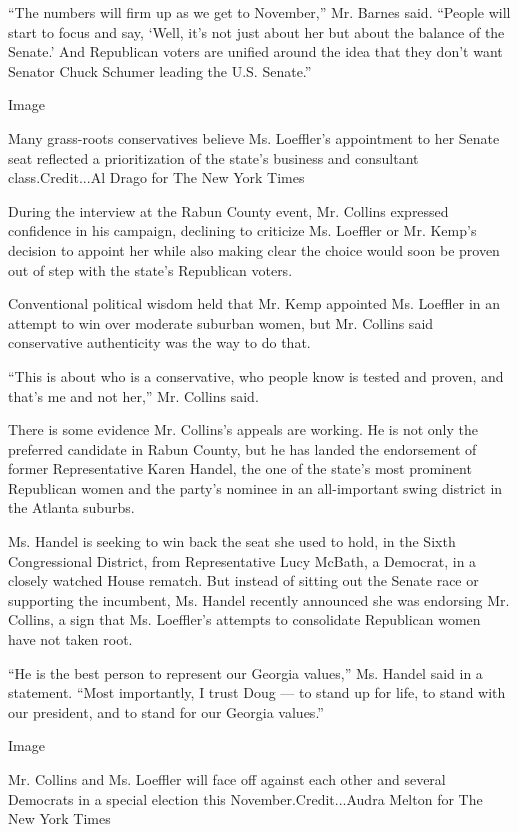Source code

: ``The numbers will firm up as we get to November,'' Mr. Barnes said.
``People will start to focus and say, `Well, it's not just about her but
about the balance of the Senate.' And Republican voters are unified
around the idea that they don't want Senator Chuck Schumer leading the
U.S. Senate.''

Image

Many grass-roots conservatives believe Ms. Loeffler's appointment to her
Senate seat reflected a prioritization of the state's business and
consultant class.Credit...Al Drago for The New York Times

During the interview at the Rabun County event, Mr. Collins expressed
confidence in his campaign, declining to criticize Ms. Loeffler or Mr.
Kemp's decision to appoint her while also making clear the choice would
soon be proven out of step with the state's Republican voters.

Conventional political wisdom held that Mr. Kemp appointed Ms. Loeffler
in an attempt to win over moderate suburban women, but Mr. Collins said
conservative authenticity was the way to do that.

``This is about who is a conservative, who people know is tested and
proven, and that's me and not her,'' Mr. Collins said.

There is some evidence Mr. Collins's appeals are working. He is not only
the preferred candidate in Rabun County, but he has landed the
endorsement of former Representative Karen Handel, the one of the
state's most prominent Republican women and the party's nominee in an
all-important swing district in the Atlanta suburbs.

Ms. Handel is seeking to win back the seat she used to hold, in the
Sixth Congressional District, from Representative Lucy McBath, a
Democrat, in a closely watched House rematch. But instead of sitting out
the Senate race or supporting the incumbent, Ms. Handel recently
announced she was endorsing Mr. Collins, a sign that Ms. Loeffler's
attempts to consolidate Republican women have not taken root.

``He is the best person to represent our Georgia values,'' Ms. Handel
said in a statement. ``Most importantly, I trust Doug --- to stand up
for life, to stand with our president, and to stand for our Georgia
values.''

Image

Mr. Collins and Ms. Loeffler will face off against each other and
several Democrats in a special election this November.Credit...Audra
Melton for The New York Times


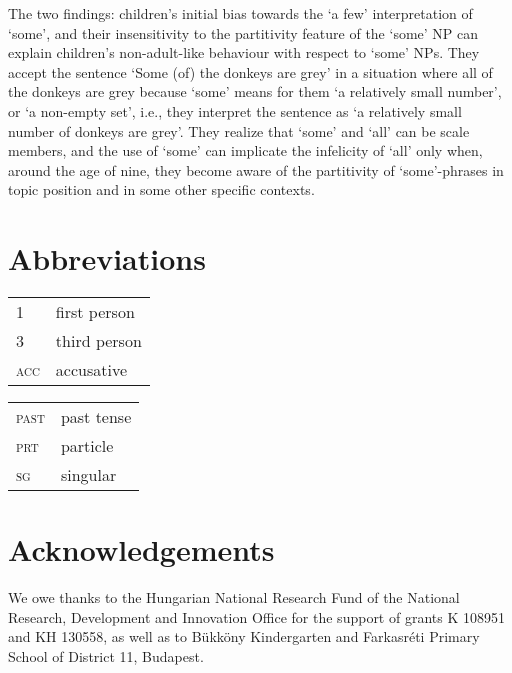 \documentclass[output=paper]{langscibook}
\begin{document}
The two findings: children's initial bias towards the `a few' interpretation of `some', and their insensitivity to the partitivity feature of the `some' NP can explain children's non-adult-like behaviour with respect to `some' NPs. They accept the sentence `Some (of) the donkeys are grey' in a situation where all of the donkeys are grey because `some' means for them `a relatively small number', or `a non-empty set', i.e., they interpret the sentence as `a relatively small number of donkeys are grey'. They realize that `some' and `all' can be scale members, and the use of `some' can implicate the infelicity of `all' only when, around the age of nine, they become aware of the partitivity of `some'-phrases in topic position and in some other specific contexts. 


\section*{Abbreviations}

\begin{tabularx}{.5\textwidth}{@{}lX@{}}
\textsc{1}&{first person}\\
\textsc{3}&{third person}\\
\textsc{acc}&{accusative}\\
\end{tabularx}%
\begin{tabularx}{.5\textwidth}{@{}lX@{}}
\textsc{past}&{past tense}\\
\textsc{prt}&{particle}\\
\textsc{sg}&{singular}\\
\end{tabularx}

\section*{Acknowledgements}
We owe thanks to the Hungarian National Research Fund of the National Research, Development and Innovation Office for the support of grants K 108951 and KH 130558, as well as to Bükköny Kindergarten and Farkasréti Primary School of District 11, Budapest.

{\sloppy\printbibliography[heading=subbibliography,notkeyword=this]}
\end{document}

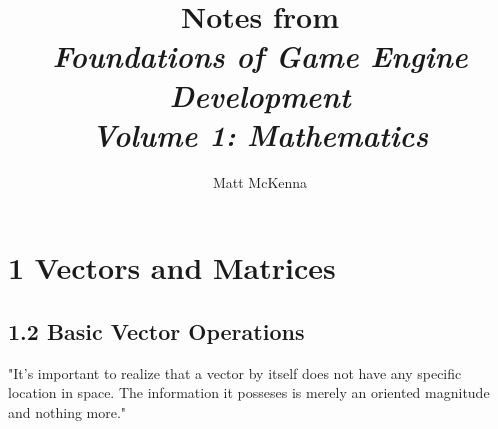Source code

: \documentclass[11pt]{article}
\title{Notes from\\\textit{Foundations of Game Engine Development\\Volume 1: Mathematics}}
\author{Matt McKenna}
\begin{document}
\begin{titlepage}
\clearpage\maketitle
\thispagestyle{empty}
\end{titlepage}
\section*{1 Vectors and Matrices}
\subsection*{1.2 Basic Vector Operations}

"It's important to realize that a vector by itself does not have any specific location in space.
The information it posseses is merely an oriented magnitude and nothing more."
\end{document}

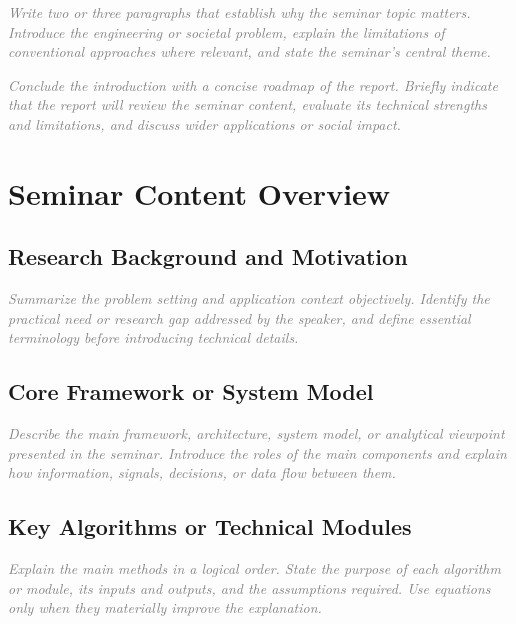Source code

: \documentclass[a4paper,12pt]{article}
\newcommand{\placeholder}[1]{\textcolor{gray}{\textit{#1}}}
\begin{document}
\placeholder{Write two or three paragraphs that establish why the seminar topic matters. Introduce the engineering or societal problem, explain the limitations of conventional approaches where relevant, and state the seminar's central theme.}

\placeholder{Conclude the introduction with a concise roadmap of the report. Briefly indicate that the report will review the seminar content, evaluate its technical strengths and limitations, and discuss wider applications or social impact.}

\section{Seminar Content Overview}

\subsection{Research Background and Motivation}

\placeholder{Summarize the problem setting and application context objectively. Identify the practical need or research gap addressed by the speaker, and define essential terminology before introducing technical details.}

\subsection{Core Framework or System Model}

\placeholder{Describe the main framework, architecture, system model, or analytical viewpoint presented in the seminar. Introduce the roles of the main components and explain how information, signals, decisions, or data flow between them.}


\subsection{Key Algorithms or Technical Modules}

\placeholder{Explain the main methods in a logical order. State the purpose of each algorithm or module, its inputs and outputs, and the assumptions required. Use equations only when they materially improve the explanation.}
\end{document}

--------------------------------------------------

● TASK INSTRUCTIONS
The material above should be repeated word for word, with every picture omitted.

● SOLUTION
Source code

: ``The numbers will firm up as we get to November,'' Mr. Barnes said.
``People will start to focus and say, `Well, it's not just about her but
about the balance of the Senate.' And Republican voters are unified
around the idea that they don't want Senator Chuck Schumer leading the
U.S. Senate.''

Image

Many grass-roots conservatives believe Ms. Loeffler's appointment to her
Senate seat reflected a prioritization of the state's business and
consultant class.Credit...Al Drago for The New York Times

During the interview at the Rabun County event, Mr. Collins expressed
confidence in his campaign, declining to criticize Ms. Loeffler or Mr.
Kemp's decision to appoint her while also making clear the choice would
soon be proven out of step with the state's Republican voters.

Conventional political wisdom held that Mr. Kemp appointed Ms. Loeffler
in an attempt to win over moderate suburban women, but Mr. Collins said
conservative authenticity was the way to do that.

``This is about who is a conservative, who people know is tested and
proven, and that's me and not her,'' Mr. Collins said.

There is some evidence Mr. Collins's appeals are working. He is not only
the preferred candidate in Rabun County, but he has landed the
endorsement of former Representative Karen Handel, the one of the
state's most prominent Republican women and the party's nominee in an
all-important swing district in the Atlanta suburbs.

Ms. Handel is seeking to win back the seat she used to hold, in the
Sixth Congressional District, from Representative Lucy McBath, a
Democrat, in a closely watched House rematch. But instead of sitting out
the Senate race or supporting the incumbent, Ms. Handel recently
announced she was endorsing Mr. Collins, a sign that Ms. Loeffler's
attempts to consolidate Republican women have not taken root.

``He is the best person to represent our Georgia values,'' Ms. Handel
said in a statement. ``Most importantly, I trust Doug --- to stand up
for life, to stand with our president, and to stand for our Georgia
values.''

Image

Mr. Collins and Ms. Loeffler will face off against each other and
several Democrats in a special election this November.Credit...Audra
Melton for The New York Times


 \documentclass[output=paper]{langscibook}
\begin{document}
The two findings: children's initial bias towards the `a few' interpretation of `some', and their insensitivity to the partitivity feature of the `some' NP can explain children's non-adult-like behaviour with respect to `some' NPs. They accept the sentence `Some (of) the donkeys are grey' in a situation where all of the donkeys are grey because `some' means for them `a relatively small number', or `a non-empty set', i.e., they interpret the sentence as `a relatively small number of donkeys are grey'. They realize that `some' and `all' can be scale members, and the use of `some' can implicate the infelicity of `all' only when, around the age of nine, they become aware of the partitivity of `some'-phrases in topic position and in some other specific contexts. 


\section*{Abbreviations}

\begin{tabularx}{.5\textwidth}{@{}lX@{}}
\textsc{1}&{first person}\\
\textsc{3}&{third person}\\
\textsc{acc}&{accusative}\\
\end{tabularx}%
\begin{tabularx}{.5\textwidth}{@{}lX@{}}
\textsc{past}&{past tense}\\
\textsc{prt}&{particle}\\
\textsc{sg}&{singular}\\
\end{tabularx}

\section*{Acknowledgements}
We owe thanks to the Hungarian National Research Fund of the National Research, Development and Innovation Office for the support of grants K 108951 and KH 130558, as well as to Bükköny Kindergarten and Farkasréti Primary School of District 11, Budapest.

{\sloppy\printbibliography[heading=subbibliography,notkeyword=this]}
\end{document}

Source code

: \documentclass[11pt]{article}
\title{Notes from\\\textit{Foundations of Game Engine Development\\Volume 1: Mathematics}}
\author{Matt McKenna}
\begin{document}
\begin{titlepage}
\clearpage\maketitle
\thispagestyle{empty}
\end{titlepage}
\section*{1 Vectors and Matrices}
\subsection*{1.2 Basic Vector Operations}

"It's important to realize that a vector by itself does not have any specific location in space.
The information it posseses is merely an oriented magnitude and nothing more."
\end{document}

Source code

: \documentclass[a4paper,12pt]{article}
\newcommand{\placeholder}[1]{\textcolor{gray}{\textit{#1}}}
\begin{document}
\placeholder{Write two or three paragraphs that establish why the seminar topic matters. Introduce the engineering or societal problem, explain the limitations of conventional approaches where relevant, and state the seminar's central theme.}

\placeholder{Conclude the introduction with a concise roadmap of the report. Briefly indicate that the report will review the seminar content, evaluate its technical strengths and limitations, and discuss wider applications or social impact.}

\section{Seminar Content Overview}

\subsection{Research Background and Motivation}

\placeholder{Summarize the problem setting and application context objectively. Identify the practical need or research gap addressed by the speaker, and define essential terminology before introducing technical details.}

\subsection{Core Framework or System Model}

\placeholder{Describe the main framework, architecture, system model, or analytical viewpoint presented in the seminar. Introduce the roles of the main components and explain how information, signals, decisions, or data flow between them.}


\subsection{Key Algorithms or Technical Modules}

\placeholder{Explain the main methods in a logical order. State the purpose of each algorithm or module, its inputs and outputs, and the assumptions required. Use equations only when they materially improve the explanation.}
\end{document}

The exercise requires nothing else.